─── DATA SUPPLIED

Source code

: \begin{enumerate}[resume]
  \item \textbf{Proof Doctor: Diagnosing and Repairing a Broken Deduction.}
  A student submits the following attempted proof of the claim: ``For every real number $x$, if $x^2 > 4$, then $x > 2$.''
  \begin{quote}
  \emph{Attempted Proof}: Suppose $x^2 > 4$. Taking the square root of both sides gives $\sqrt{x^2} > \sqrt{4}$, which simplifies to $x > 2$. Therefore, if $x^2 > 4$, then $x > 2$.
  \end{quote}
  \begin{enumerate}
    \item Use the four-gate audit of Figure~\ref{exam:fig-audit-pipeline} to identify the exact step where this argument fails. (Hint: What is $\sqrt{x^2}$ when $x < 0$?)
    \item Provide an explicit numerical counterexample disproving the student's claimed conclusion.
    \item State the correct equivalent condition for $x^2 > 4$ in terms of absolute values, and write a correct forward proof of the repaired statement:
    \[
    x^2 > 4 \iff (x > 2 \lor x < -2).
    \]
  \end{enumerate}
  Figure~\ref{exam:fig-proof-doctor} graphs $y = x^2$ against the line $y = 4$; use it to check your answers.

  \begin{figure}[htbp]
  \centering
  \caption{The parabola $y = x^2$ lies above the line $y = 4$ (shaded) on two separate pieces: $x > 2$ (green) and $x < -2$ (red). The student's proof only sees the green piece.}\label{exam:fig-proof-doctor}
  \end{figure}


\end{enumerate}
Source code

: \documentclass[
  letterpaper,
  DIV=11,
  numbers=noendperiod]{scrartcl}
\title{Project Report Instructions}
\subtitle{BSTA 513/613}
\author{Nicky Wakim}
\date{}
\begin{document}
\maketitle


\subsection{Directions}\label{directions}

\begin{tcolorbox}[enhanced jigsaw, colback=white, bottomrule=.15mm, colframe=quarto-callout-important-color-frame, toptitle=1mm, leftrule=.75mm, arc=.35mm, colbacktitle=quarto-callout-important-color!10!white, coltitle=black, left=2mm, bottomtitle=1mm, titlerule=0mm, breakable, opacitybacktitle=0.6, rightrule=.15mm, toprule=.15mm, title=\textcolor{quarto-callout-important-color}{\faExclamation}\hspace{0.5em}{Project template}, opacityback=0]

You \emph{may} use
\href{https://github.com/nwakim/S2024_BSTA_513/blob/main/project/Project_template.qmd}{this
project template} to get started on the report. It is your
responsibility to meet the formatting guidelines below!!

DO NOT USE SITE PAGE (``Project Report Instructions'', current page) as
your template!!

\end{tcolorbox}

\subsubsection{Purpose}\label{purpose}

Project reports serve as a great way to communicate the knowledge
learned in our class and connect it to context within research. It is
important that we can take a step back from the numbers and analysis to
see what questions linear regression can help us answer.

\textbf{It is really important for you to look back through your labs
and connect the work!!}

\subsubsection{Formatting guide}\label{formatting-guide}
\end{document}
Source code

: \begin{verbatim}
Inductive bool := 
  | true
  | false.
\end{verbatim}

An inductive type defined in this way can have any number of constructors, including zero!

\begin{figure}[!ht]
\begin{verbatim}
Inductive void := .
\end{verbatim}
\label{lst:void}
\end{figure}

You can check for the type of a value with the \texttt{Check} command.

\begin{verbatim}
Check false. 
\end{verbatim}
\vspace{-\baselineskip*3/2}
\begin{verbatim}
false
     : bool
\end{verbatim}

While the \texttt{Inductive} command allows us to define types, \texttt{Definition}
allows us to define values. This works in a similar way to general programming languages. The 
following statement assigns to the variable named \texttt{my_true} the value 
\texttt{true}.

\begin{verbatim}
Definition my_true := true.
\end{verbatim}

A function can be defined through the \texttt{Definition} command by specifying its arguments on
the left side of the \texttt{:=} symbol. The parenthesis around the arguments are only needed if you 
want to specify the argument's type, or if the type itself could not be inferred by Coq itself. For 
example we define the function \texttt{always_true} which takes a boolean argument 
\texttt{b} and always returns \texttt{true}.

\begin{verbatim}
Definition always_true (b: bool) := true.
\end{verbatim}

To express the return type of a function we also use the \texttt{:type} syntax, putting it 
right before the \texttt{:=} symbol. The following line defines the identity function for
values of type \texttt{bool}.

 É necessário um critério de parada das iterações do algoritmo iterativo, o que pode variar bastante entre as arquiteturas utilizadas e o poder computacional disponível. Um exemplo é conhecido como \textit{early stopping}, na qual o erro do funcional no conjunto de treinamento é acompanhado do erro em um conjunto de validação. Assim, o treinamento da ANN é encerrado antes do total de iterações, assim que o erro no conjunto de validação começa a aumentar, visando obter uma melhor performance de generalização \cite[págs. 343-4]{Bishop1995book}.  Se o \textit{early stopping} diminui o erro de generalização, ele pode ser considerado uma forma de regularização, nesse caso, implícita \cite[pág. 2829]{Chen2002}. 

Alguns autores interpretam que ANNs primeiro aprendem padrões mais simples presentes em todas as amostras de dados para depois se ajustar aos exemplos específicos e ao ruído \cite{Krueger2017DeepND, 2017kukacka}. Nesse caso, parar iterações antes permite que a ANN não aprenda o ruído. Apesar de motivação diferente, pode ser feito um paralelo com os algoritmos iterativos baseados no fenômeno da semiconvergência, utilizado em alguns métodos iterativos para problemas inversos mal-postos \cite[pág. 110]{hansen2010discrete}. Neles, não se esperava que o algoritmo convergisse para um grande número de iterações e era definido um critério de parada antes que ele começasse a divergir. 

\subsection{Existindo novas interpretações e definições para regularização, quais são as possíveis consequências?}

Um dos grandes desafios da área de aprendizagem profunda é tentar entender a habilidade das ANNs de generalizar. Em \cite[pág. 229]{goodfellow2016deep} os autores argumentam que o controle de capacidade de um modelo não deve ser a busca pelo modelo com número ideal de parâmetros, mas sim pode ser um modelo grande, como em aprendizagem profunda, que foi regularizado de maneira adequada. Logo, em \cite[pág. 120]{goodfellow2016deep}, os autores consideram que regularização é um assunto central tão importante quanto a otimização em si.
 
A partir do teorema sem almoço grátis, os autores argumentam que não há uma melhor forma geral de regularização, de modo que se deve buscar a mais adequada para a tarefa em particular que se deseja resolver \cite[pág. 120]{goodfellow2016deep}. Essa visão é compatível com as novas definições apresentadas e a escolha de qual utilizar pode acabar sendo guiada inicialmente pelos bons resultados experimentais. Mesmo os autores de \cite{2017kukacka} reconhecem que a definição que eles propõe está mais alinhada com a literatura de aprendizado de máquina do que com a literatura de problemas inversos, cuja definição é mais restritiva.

──────

Copy the lines above exactly, leaving every word as it is.

◆ SOLUTION TO THIS PROBLEM:
Source code

: \begin{enumerate}[resume]
  \item \textbf{Proof Doctor: Diagnosing and Repairing a Broken Deduction.}
  A student submits the following attempted proof of the claim: ``For every real number $x$, if $x^2 > 4$, then $x > 2$.''
  \begin{quote}
  \emph{Attempted Proof}: Suppose $x^2 > 4$. Taking the square root of both sides gives $\sqrt{x^2} > \sqrt{4}$, which simplifies to $x > 2$. Therefore, if $x^2 > 4$, then $x > 2$.
  \end{quote}
  \begin{enumerate}
    \item Use the four-gate audit of Figure~\ref{exam:fig-audit-pipeline} to identify the exact step where this argument fails. (Hint: What is $\sqrt{x^2}$ when $x < 0$?)
    \item Provide an explicit numerical counterexample disproving the student's claimed conclusion.
    \item State the correct equivalent condition for $x^2 > 4$ in terms of absolute values, and write a correct forward proof of the repaired statement:
    \[
    x^2 > 4 \iff (x > 2 \lor x < -2).
    \]
  \end{enumerate}
  Figure~\ref{exam:fig-proof-doctor} graphs $y = x^2$ against the line $y = 4$; use it to check your answers.

  \begin{figure}[htbp]
  \centering
  \caption{The parabola $y = x^2$ lies above the line $y = 4$ (shaded) on two separate pieces: $x > 2$ (green) and $x < -2$ (red). The student's proof only sees the green piece.}\label{exam:fig-proof-doctor}
  \end{figure}


\end{enumerate}
Source code

: \documentclass[
  letterpaper,
  DIV=11,
  numbers=noendperiod]{scrartcl}
\title{Project Report Instructions}
\subtitle{BSTA 513/613}
\author{Nicky Wakim}
\date{}
\begin{document}
\maketitle


\subsection{Directions}\label{directions}

\begin{tcolorbox}[enhanced jigsaw, colback=white, bottomrule=.15mm, colframe=quarto-callout-important-color-frame, toptitle=1mm, leftrule=.75mm, arc=.35mm, colbacktitle=quarto-callout-important-color!10!white, coltitle=black, left=2mm, bottomtitle=1mm, titlerule=0mm, breakable, opacitybacktitle=0.6, rightrule=.15mm, toprule=.15mm, title=\textcolor{quarto-callout-important-color}{\faExclamation}\hspace{0.5em}{Project template}, opacityback=0]

You \emph{may} use
\href{https://github.com/nwakim/S2024_BSTA_513/blob/main/project/Project_template.qmd}{this
project template} to get started on the report. It is your
responsibility to meet the formatting guidelines below!!

DO NOT USE SITE PAGE (``Project Report Instructions'', current page) as
your template!!

\end{tcolorbox}

\subsubsection{Purpose}\label{purpose}

Project reports serve as a great way to communicate the knowledge
learned in our class and connect it to context within research. It is
important that we can take a step back from the numbers and analysis to
see what questions linear regression can help us answer.

\textbf{It is really important for you to look back through your labs
and connect the work!!}

\subsubsection{Formatting guide}\label{formatting-guide}
\end{document}
Source code

: \begin{verbatim}
Inductive bool := 
  | true
  | false.
\end{verbatim}

An inductive type defined in this way can have any number of constructors, including zero!

\begin{figure}[!ht]
\begin{verbatim}
Inductive void := .
\end{verbatim}
\label{lst:void}
\end{figure}

You can check for the type of a value with the \texttt{Check} command.

\begin{verbatim}
Check false. 
\end{verbatim}
\vspace{-\baselineskip*3/2}
\begin{verbatim}
false
     : bool
\end{verbatim}

While the \texttt{Inductive} command allows us to define types, \texttt{Definition}
allows us to define values. This works in a similar way to general programming languages. The 
following statement assigns to the variable named \texttt{my_true} the value 
\texttt{true}.

\begin{verbatim}
Definition my_true := true.
\end{verbatim}

A function can be defined through the \texttt{Definition} command by specifying its arguments on
the left side of the \texttt{:=} symbol. The parenthesis around the arguments are only needed if you 
want to specify the argument's type, or if the type itself could not be inferred by Coq itself. For 
example we define the function \texttt{always_true} which takes a boolean argument 
\texttt{b} and always returns \texttt{true}.

\begin{verbatim}
Definition always_true (b: bool) := true.
\end{verbatim}

To express the return type of a function we also use the \texttt{:type} syntax, putting it 
right before the \texttt{:=} symbol. The following line defines the identity function for
values of type \texttt{bool}.

 É necessário um critério de parada das iterações do algoritmo iterativo, o que pode variar bastante entre as arquiteturas utilizadas e o poder computacional disponível. Um exemplo é conhecido como \textit{early stopping}, na qual o erro do funcional no conjunto de treinamento é acompanhado do erro em um conjunto de validação. Assim, o treinamento da ANN é encerrado antes do total de iterações, assim que o erro no conjunto de validação começa a aumentar, visando obter uma melhor performance de generalização \cite[págs. 343-4]{Bishop1995book}.  Se o \textit{early stopping} diminui o erro de generalização, ele pode ser considerado uma forma de regularização, nesse caso, implícita \cite[pág. 2829]{Chen2002}. 

Alguns autores interpretam que ANNs primeiro aprendem padrões mais simples presentes em todas as amostras de dados para depois se ajustar aos exemplos específicos e ao ruído \cite{Krueger2017DeepND, 2017kukacka}. Nesse caso, parar iterações antes permite que a ANN não aprenda o ruído. Apesar de motivação diferente, pode ser feito um paralelo com os algoritmos iterativos baseados no fenômeno da semiconvergência, utilizado em alguns métodos iterativos para problemas inversos mal-postos \cite[pág. 110]{hansen2010discrete}. Neles, não se esperava que o algoritmo convergisse para um grande número de iterações e era definido um critério de parada antes que ele começasse a divergir. 

\subsection{Existindo novas interpretações e definições para regularização, quais são as possíveis consequências?}

Um dos grandes desafios da área de aprendizagem profunda é tentar entender a habilidade das ANNs de generalizar. Em \cite[pág. 229]{goodfellow2016deep} os autores argumentam que o controle de capacidade de um modelo não deve ser a busca pelo modelo com número ideal de parâmetros, mas sim pode ser um modelo grande, como em aprendizagem profunda, que foi regularizado de maneira adequada. Logo, em \cite[pág. 120]{goodfellow2016deep}, os autores consideram que regularização é um assunto central tão importante quanto a otimização em si.
 
A partir do teorema sem almoço grátis, os autores argumentam que não há uma melhor forma geral de regularização, de modo que se deve buscar a mais adequada para a tarefa em particular que se deseja resolver \cite[pág. 120]{goodfellow2016deep}. Essa visão é compatível com as novas definições apresentadas e a escolha de qual utilizar pode acabar sendo guiada inicialmente pelos bons resultados experimentais. Mesmo os autores de \cite{2017kukacka} reconhecem que a definição que eles propõe está mais alinhada com a literatura de aprendizado de máquina do que com a literatura de problemas inversos, cuja definição é mais restritiva.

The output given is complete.